## Assignment
Your task is to return the listing below word for word, without any of its images.

Raw data START

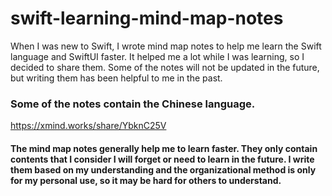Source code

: # swift-learning-mind-map-notes
When I was new to Swift, I wrote mind map notes to help me learn the Swift language and SwiftUI faster. It helped me a lot while I was learning, so I decided to share them. Some of the notes will not be updated in the future, but writing them has been helpful to me in the past.
### Some of the notes contain the Chinese language.

https://xmind.works/share/YbknC25V


#### The mind map notes generally help me to learn faster. They only contain contents that I consider I will forget or need to learn in the future. I write them based on my understanding and the organizational method is only for my personal use, so it may be hard for others to understand.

Raw data END

## Response to the exercise
Source code

: # swift-learning-mind-map-notes
When I was new to Swift, I wrote mind map notes to help me learn the Swift language and SwiftUI faster. It helped me a lot while I was learning, so I decided to share them. Some of the notes will not be updated in the future, but writing them has been helpful to me in the past.
### Some of the notes contain the Chinese language.

https://xmind.works/share/YbknC25V


#### The mind map notes generally help me to learn faster. They only contain contents that I consider I will forget or need to learn in the future. I write them based on my understanding and the organizational method is only for my personal use, so it may be hard for others to understand.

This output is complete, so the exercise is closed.